Kelcey: We’re always thinking of Paseo in Seattle.
Matt: There’s this place in Seattle, there’s this hole in the wall, and they make these pulled pork Cuban sandwiches. They’re incredible. We’ll make a point and drive out the way to get them whenever we can. It’s the kind of place that’s only open for hours and don’t really give a fuck.
Kelcey: Sometimes they’re closed-
Matt: Or they run out of sandwiches, but when you do get it it’s so worth it.
Jan: On tour, what’s a T.V. show or a movie that you guys can sit around, or something you do often on tour to kick back and relax.
Kelcey: Well, the relaxing one is for us all to just watch Seinfeld.
Jan: You guys just went up. In the UK they just don’t get it. If I’m to reference anything they just look at me funny.
Kelcey: Don’t be discouraged!
Jan: I keep trying, but they keep putting me down.
Kelcey: You have ones you really like that I don’t really get.
Jan: They don’t know who Fallon is either, which perplexed me because I love SNL, but then I just went through talk show hosts from the states… Conan? No idea.
Kelcey: It’s not a part of the culture at all over here, right? I mean, there’s Jools Holland, Zane Lowe.
Tom: Yeah, Zane Lowe is radio. There are only a couple of shows on T.V. where music is a heavy feature.
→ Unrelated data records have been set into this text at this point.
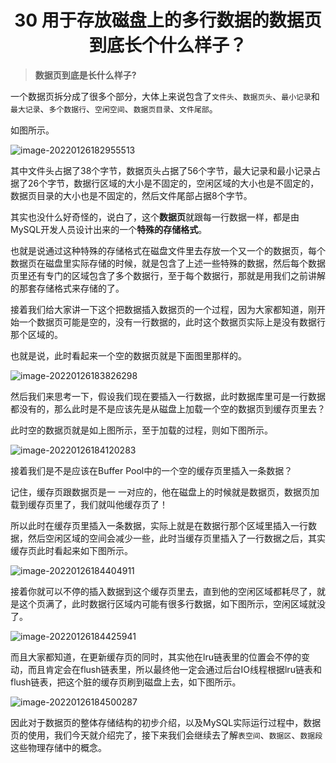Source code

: <h1 align="center">30 用于存放磁盘上的多行数据的数据页到底长个什么样子？</h1>

> **数据页到底是长什么样子?**

一个数据页拆分成了很多个部分，大体上来说包含了`文件头`、`数据页头`、`最小记录`和`最大记录`、`多个数据行`、`空闲空间`、`数据页目录`、`文件尾部`。

如图所示。

<img src="https://studyimages.oss-cn-beijing.aliyuncs.com/img/mysql/01-33/202210201131377.png" alt="image-20220126182955513"/>

其中文件头占据了38个字节，数据页头占据了56个字节，最大记录和最小记录占据了26个字节，数据行区域的大小是不固定的，空闲区域的大小也是不固定的，数据页目录的大小也是不固定的，然后文件尾部占据8个字节。

其实也没什么好奇怪的，说白了，这个**数据页**就跟每一行数据一样，都是由MySQL开发人员设计出来的一个**特殊的存储格式**。

也就是说通过这种特殊的存储格式在磁盘文件里去存放一个又一个的数据页，每个数据页在磁盘里实际存储的时候，就是包含了上述一些特殊的数据，然后每个数据页里还有专门的区域包含了多个数据行，至于每个数据行，那就是用我们之前讲解的那套存储格式来存储的了。

接着我们给大家讲一下这个把数据插入数据页的一个过程，因为大家都知道，刚开始一个数据页可能是空的，没有一行数据的，此时这个数据页实际上是没有数据行那个区域的。

也就是说，此时看起来一个空的数据页就是下面图里那样的。

<img src="https://studyimages.oss-cn-beijing.aliyuncs.com/img/mysql/01-33/202210201131378.png" alt="image-20220126183826298"/>

然后我们来思考一下，假设我们现在要插入一行数据，此时数据库里可是一行数据都没有的，那么此时是不是应该先是从磁盘上加载一个空的数据页到缓存页里去？

此时空的数据页就是如上图所示，至于加载的过程，则如下图所示。

<img src="https://studyimages.oss-cn-beijing.aliyuncs.com/img/mysql/01-33/202210201131379.png" alt="image-20220126184120283"/>

接着我们是不是应该在Buffer Pool中的一个空的缓存页里插入一条数据？

记住，缓存页跟数据页是一 一对应的，他在磁盘上的时候就是数据页，数据页加载到缓存页里了，我们就叫他缓存页了！

所以此时在缓存页里插入一条数据，实际上就是在数据行那个区域里插入一行数据，然后空闲区域的空间会减少一些，此时当缓存页里插入了一行数据之后，其实缓存页此时看起来如下图所示。

<img src="https://studyimages.oss-cn-beijing.aliyuncs.com/img/mysql/01-33/202210201131380.png" alt="image-20220126184404911"/>

接着你就可以不停的插入数据到这个缓存页里去，直到他的空闲区域都耗尽了，就是这个页满了，此时数据行区域内可能有很多行数据，如下图所示，空闲区域就没了。

![image-20220126184425941](https://studyimages.oss-cn-beijing.aliyuncs.com/img/mysql/01-33/202210201131381.png)

而且大家都知道，在更新缓存页的同时，其实他在lru链表里的位置会不停的变动，而且肯定会在flush链表里，所以最终他一定会通过后台IO线程根据lru链表和flush链表，把这个脏的缓存页刷到磁盘上去，如下图所示。

<img src="https://studyimages.oss-cn-beijing.aliyuncs.com/img/mysql/01-33/202210201131382.png" alt="image-20220126184500287"/>

因此对于数据页的整体存储结构的初步介绍，以及MySQL实际运行过程中，数据页的使用，我们今天就介绍完了，接下来我们会继续去了解`表空间`、`数据区`、`数据段`这些物理存储中的概念。
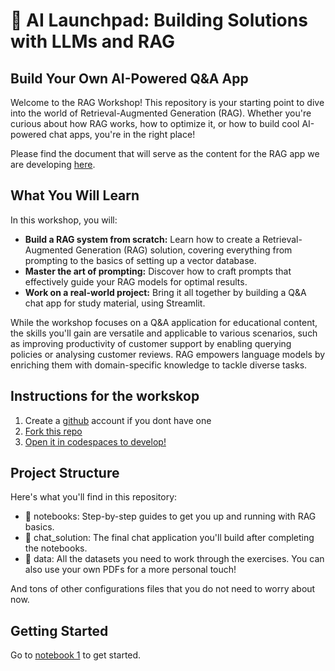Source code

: # 🚀 AI Launchpad: Building Solutions with LLMs and RAG

## Build Your Own AI-Powered Q&A App
Welcome to the RAG Workshop! This repository is your starting point to dive into the world of Retrieval-Augmented Generation (RAG). Whether you're curious about how RAG works, how to optimize it, or how to build cool AI-powered chat apps, you're in the right place!

Please find the document that will serve as the content for the RAG app we are developing [here](https://docs.google.com/document/d/18MjmZZP2Hz6ADVNY3J0ln7NmS68h6BwiBqGaBqmhRCY/edit?tab=t.0#heading=h.u53uzo3gvfws).

## What You Will Learn
In this workshop, you will:

- **Build a RAG system from scratch:** Learn how to create a Retrieval-Augmented Generation (RAG) solution, covering everything from prompting to the basics of setting up a vector database.
- **Master the art of prompting:** Discover how to craft prompts that effectively guide your RAG models for optimal results.
- **Work on a real-world project:** Bring it all together by building a Q&A chat app for study material, using Streamlit. 

While the workshop focuses on a Q&A application for educational content, the skills you'll gain are versatile and applicable to various scenarios, such as improving productivity of customer support by enabling querying policies or analysing customer reviews. RAG empowers language models by enriching them with domain-specific knowledge to tackle diverse tasks.

## Instructions for the workskop
1. Create a [github](https://github.com/) account if you dont have one
2. [Fork this repo](https://docs.github.com/en/pull-requests/collaborating-with-pull-requests/working-with-forks/fork-a-repo)
3. [Open it in codespaces to develop!](https://docs.github.com/en/codespaces/getting-started/quickstart)

## Project Structure
Here's what you'll find in this repository:

- 📓 notebooks: Step-by-step guides to get you up and running with RAG basics.
- 💬 chat_solution: The final chat application you'll build after completing the notebooks. 
- 📂 data: All the datasets you need to work through the exercises. You can also use your own PDFs for a more personal touch!

And tons of other configurations files that you do not need to worry about now.

## Getting Started

Go to [notebook 1](notebooks/1-intro-llms-and-rag.ipynb) to get started.
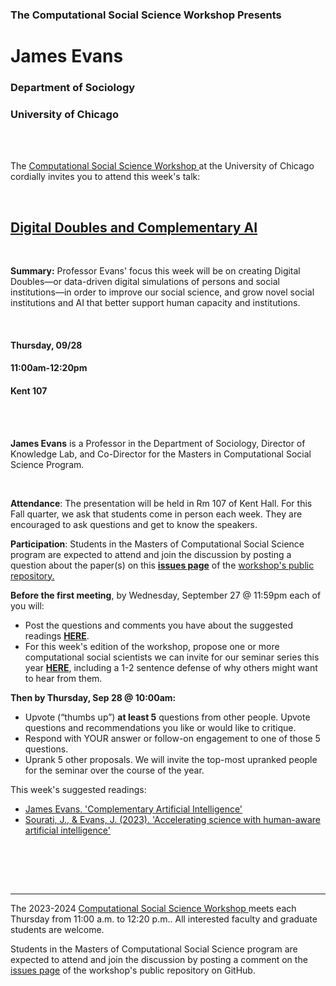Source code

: 

<h3 class=pfblock-header> The Computational Social Science Workshop Presents </h3>

<h1 class=pfblock-header3> James Evans</h1>
<h3 class=pfblock-header3> Department of Sociology </h3>
<h3 class=pfblock-header3> University of Chicago </h3>

<br><br>

<p class=pfblock-header3>The <a href="https://github.com/uchicago-computation-workshop/Fall2023"> Computational Social Science Workshop </a> at the University of Chicago cordially invites you to attend this week's talk:</p>

<br>

<div class=pfblock-header3>
<h2 class=pfblock-header>
  <a href="https://github.com/uchicago-computation-workshop/Fall2023/blob/main/evans-9-28/evans.md"> Digital Doubles and Complementary AI </a>
</h2>

<br>
</div>


<p class=footertext2>

**Summary:** Professor Evans' focus this week will be on creating Digital Doubles—or data-driven digital simulations of persons and social institutions—in order to improve our social science, and grow novel social institutions and AI that better support human capacity and institutions.

</p>

<br>

<h4 class=pfblock-header3> Thursday, 09/28 </h4>
<h4 class=pfblock-header3> 11:00am-12:20pm </h4>
<h4 class=pfblock-header3> Kent 107 </h4>


<br><br>

<p class=footertext2>

**James Evans** is a Professor in the Department of Sociology, Director of Knowledge Lab, and Co-Director for the Masters in Computational Social Science Program.
</p>

<br>

<p class=footertext2>

**Attendance**: The presentation will be held in Rm 107 of Kent Hall. For this Fall quarter, we ask that students come in person each week. They are encouraged to ask questions and get to know the speakers.
</p>

<p class=footertext2>

**Participation**: Students in the Masters of Computational Social Science program are expected to attend and join the discussion by posting a question about the paper(s) on this **[issues page](https://github.com/uchicago-computation-workshop/Fall2023/issues/2)** of the <a href="https://github.com/uchicago-computation-workshop"> workshop's public repository.</a>

<p class=footertext2>

**Before the first meeting**, by Wednesday, September 27 @ 11:59pm each of you will:

- Post the questions and comments you have about the suggested readings **[HERE](https://github.com/uchicago-computation-workshop/Fall2023/issues/2)**. 
- For this week's edition of the workshop, propose one or more computational social scientists we can invite for our seminar series this year **[HERE](https://github.com/uchicago-computation-workshop/Fall2023/issues/1)**, including a 1-2 sentence defense of why others might want to hear from them.

**Then by Thursday, Sep 28 @ 10:00am:**

- Upvote (“thumbs up”) **at least 5** questions from other people. Upvote questions and recommendations you like or would like to critique.
- Respond with YOUR answer or follow-on engagement to one of those 5 questions. 
- Uprank 5 other proposals. We will invite the top-most upranked people for the seminar over the course of the year. 
</p>


This week's suggested readings:

- [James Evans. 'Complementary Artificial Intelligence'](https://github.com/uchicago-computation-workshop/Fall2023/blob/main/evans-9-28/9%3A28_evans_ComplementaryAIShare.pdf)
- [Sourati, J., & Evans, J. (2023). 'Accelerating science with human-aware artificial intelligence'](https://github.com/uchicago-computation-workshop/Fall2023/blob/main/evans-9-28/9%3A28_evans_s41562-023-01648-z%20(1).pdf)

<br>

<br><br>

---

<p class=footertext> The 2023-2024 <a href="https://github.com/uchicago-computation-workshop/Fall2023"> Computational Social Science Workshop </a> meets each Thursday from 11:00 a.m. to 12:20 p.m.. All interested faculty and graduate students are welcome.</p>


<p class=footertext>Students in the Masters of Computational Social Science program are expected to attend and join the discussion by posting a comment on the <a href=https://github.com/uchicago-computation-workshop/Fall2023/issues>issues page</a> of the workshop's public repository on GitHub.</a></p>
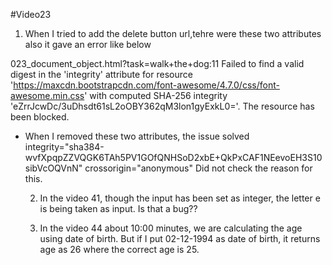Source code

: #Video23
1. When I tried to add the delete button url,tehre were these two attributes also it gave an error like below

  023_document_object.html?task=walk+the+dog:11 Failed to find a valid digest in the 'integrity' attribute for resource   'https://maxcdn.bootstrapcdn.com/font-awesome/4.7.0/css/font-awesome.min.css' with computed SHA-256 integrity 'eZrrJcwDc/3uDhsdt61sL2oOBY362qM3lon1gyExkL0='. The resource has been blocked.

- When I removed these two attributes, the issue solved
    integrity="sha384-wvfXpqpZZVQGK6TAh5PV1GOfQNHSoD2xbE+QkPxCAF1NEevoEH3S10sibVcOQVnN" 
    crossorigin="anonymous"
  Did not check the reason for this.


  2. In the video 41, though the input has been set as integer, the letter e is being taken as input. Is that a bug??

  3. In the video 44 about 10:00 minutes, we are calculating the age using date of birth. But if I put 02-12-1994 as date of birth, it returns age as 26 where the correct age is 25.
Kelcey: We were over in the states, it was like early 2009, and somebody was like ‘Zane Lowe’s gonna play your song!’ and we were like ‘Who the fuck is Zane Lowe?’
Tom: You did a 6music live session with Lauren Laverne for Hummingbird. How was that? I like her show.
Kelcey: Yeah, she was cool! Really nice. It sounded good I think.
Matt: Yeah, they’ve been really good to us, so I’m stoked to do that stuff. Back to the things we watch, everyone except for Ryan is super into Breaking Bad.
Jan: You guys finished it?
Matt: We’re all caught up.
Kelcey: It’s so genius how they string along the story line between Walter and Hank.
Jan: It’s not like the person is blissfully unaware. In this show it just makes sense he wouldn’t know.
Kelcey: Right. He’s the least likely suspect. And the…
*removed for spoilers*
Right out of nowhere! Damn. We’ll see how he ends it. It’s gonna be awesome.
Tom: I hate to break the flow but I’ve actually got one more question. This goes back to your first album, you said that you really wanted to make sure it sounded great live. Hummingbird is a lot more experimental. Are there any songs which are hard to replicate live?
Kelcey: We’ve actually been able to successfully pull off every song.
Matt: The only one that was kind of an oddball, I think, would be for me, personally, was ‘Three Months’, because it’s all drum samples that Ryan pieced together from old Mo Town songs, so interpreting that into a live setting was interesting. It’s all on the SPDS pad, it’s like loops playing the loops. It’s a fun experience. It’s a little awkward, but we’ve got it now.
Tom: Has that changed the way you interpret and perform any of the songs from ‘Gorilla Manor’?
Kelcey: We haven’t really changed too much, just small tiny things.
Matt: More like atmosphere, nothing crazy.
Jan: On your first album you had almost no reverb, it sounded fresh.
Kelcey: Yeah, we wrote all of the songs in a room together, and that’s how we recorded them. This time around we wanted to throw that idea out and worry about the record and not worry about live.
Tom: I think that’s a good way to go about it.
Kelcey: Yeah, because it’s such a different beast live. Some things recorded don’t work out so well live and you change it anyway, so you’re adapting live anyway.